Knocking CAND2 out of mice is not lethal. In humans, however, it is linked with obesity and atrial fibrillation, an irregular heartbeat. When Liu’s lab removed CAND2 from human cells, they found the degradation of hundreds of proteins had been altered.
Even stranger, Liu found that CAND2 is not nearly as efficient as CAND1. Using a stopped-flow machine, her lab was able to measure the rate of each step of the SR exchange by CAND1 and CAND2 to compare them. The major difference they found was in the measurement of KM, which describes the affinity of the intermediate complex formed when a CAND1 or CAND2 protein attaches to the CUL1-SR. That affinity is significant in CAND1 or CAND2 actually completing the task of knocking off one SR and allowing another to attach.
The intermediate made by CAND2 has a higher KM value than that of CAND1, meaning that it is harder to assemble and less able to exchange Substrate Receptors (SR) for Cullin-1 proteins (CUL1). CAND2 has a higher KM value, and thus its intermediate is harder to form, so it cannot take off or add an SR as successfully as CAND1. You would need a greater concentration of CAND2 proteins at work to accomplish the same amount of SR exchanges as CAND1.
So, why would a protein whose function is already carried out more efficiently by another be necessary in a few cell types in a few groups of organisms?

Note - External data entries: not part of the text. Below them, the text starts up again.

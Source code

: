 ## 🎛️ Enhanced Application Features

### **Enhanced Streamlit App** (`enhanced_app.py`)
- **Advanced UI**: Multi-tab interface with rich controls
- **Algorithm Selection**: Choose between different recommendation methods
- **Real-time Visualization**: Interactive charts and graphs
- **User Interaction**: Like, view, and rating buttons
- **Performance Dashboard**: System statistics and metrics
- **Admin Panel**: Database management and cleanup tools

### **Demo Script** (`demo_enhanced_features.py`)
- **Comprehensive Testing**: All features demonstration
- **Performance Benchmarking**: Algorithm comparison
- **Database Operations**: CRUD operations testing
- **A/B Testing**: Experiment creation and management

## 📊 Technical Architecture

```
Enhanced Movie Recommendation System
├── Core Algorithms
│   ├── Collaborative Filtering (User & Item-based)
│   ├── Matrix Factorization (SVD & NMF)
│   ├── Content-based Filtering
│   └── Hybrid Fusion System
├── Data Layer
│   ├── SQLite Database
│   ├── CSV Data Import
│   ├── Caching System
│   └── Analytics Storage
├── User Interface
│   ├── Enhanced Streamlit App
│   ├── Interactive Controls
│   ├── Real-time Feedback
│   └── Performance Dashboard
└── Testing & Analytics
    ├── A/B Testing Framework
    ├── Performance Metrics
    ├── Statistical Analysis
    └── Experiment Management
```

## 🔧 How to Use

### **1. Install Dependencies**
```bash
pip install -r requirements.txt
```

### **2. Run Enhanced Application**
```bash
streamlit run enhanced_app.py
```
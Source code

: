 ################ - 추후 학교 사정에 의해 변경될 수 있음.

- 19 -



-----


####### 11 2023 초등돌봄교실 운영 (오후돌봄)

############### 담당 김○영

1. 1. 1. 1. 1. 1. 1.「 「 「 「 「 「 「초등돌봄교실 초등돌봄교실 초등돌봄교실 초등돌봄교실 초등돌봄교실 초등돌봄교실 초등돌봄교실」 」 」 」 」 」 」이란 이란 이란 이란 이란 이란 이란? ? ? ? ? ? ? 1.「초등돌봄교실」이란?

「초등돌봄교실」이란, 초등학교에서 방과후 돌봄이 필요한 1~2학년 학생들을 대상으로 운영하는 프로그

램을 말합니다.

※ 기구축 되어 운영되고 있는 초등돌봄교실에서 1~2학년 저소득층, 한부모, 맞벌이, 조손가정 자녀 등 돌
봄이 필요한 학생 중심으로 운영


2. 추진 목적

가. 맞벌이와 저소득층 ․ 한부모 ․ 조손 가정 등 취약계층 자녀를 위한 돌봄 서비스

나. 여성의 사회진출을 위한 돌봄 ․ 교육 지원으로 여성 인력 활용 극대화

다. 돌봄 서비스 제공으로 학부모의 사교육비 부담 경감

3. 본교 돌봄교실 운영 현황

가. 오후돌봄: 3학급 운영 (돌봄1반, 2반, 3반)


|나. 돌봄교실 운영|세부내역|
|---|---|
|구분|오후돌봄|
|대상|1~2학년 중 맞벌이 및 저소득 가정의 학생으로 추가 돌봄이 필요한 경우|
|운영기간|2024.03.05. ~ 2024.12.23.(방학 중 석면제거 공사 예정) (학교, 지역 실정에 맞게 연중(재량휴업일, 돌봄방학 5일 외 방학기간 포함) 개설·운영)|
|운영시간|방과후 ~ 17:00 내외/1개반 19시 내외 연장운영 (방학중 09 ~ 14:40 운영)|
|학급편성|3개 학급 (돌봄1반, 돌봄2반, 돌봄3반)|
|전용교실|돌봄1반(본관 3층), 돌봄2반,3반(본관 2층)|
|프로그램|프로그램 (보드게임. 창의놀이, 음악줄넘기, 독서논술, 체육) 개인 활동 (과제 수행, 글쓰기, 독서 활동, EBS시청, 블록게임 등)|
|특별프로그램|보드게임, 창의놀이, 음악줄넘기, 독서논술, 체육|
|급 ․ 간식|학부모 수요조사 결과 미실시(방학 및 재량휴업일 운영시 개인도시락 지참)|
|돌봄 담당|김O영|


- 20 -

Liu and her lab are still working to answer this and other questions. Currently, most of their work on CUL-SRs, CAND1 and CAND2 proteins has been done in established human cell lines, which are not specialized to the particular cell types where CAND2 is prominent. Liu would like to continue the investigation in heart and skeletal muscle cells, to see how CAND2 performs differently from CAND1 where it is naturally found. She’s also been collaborating with Yun Zhou in botany and plant pathology on confocal microscopy, in which they can stain and view where CAND1 and CAND2 are compartmentalized within the cell, a common regulatory mechanism controlling protein activities.
Future studies on the structure of CAND2 seek also to figure out how it joins with CUL-SRs, changes confirmation in the intermediate complex, and how these processes contribute to its activity. These molecular features, combined with knowledge of where the protein is expressed and how much of it is expressed within the cell, may inform why proper activity of CAND2 is required for healthy cells.
Liu received the Maximizing Investigators’ Research Award (MIRA) from NIH to support her research program, and she also won the American Heart Association Career Development Award for her work to affect the future of heart health. “Curiosity about the fundamental knowledge of nature and life is the drive for my research. The biological questions of how these proteins work are my focus, and knowing that what I do has implications for disease makes those questions even more interesting.”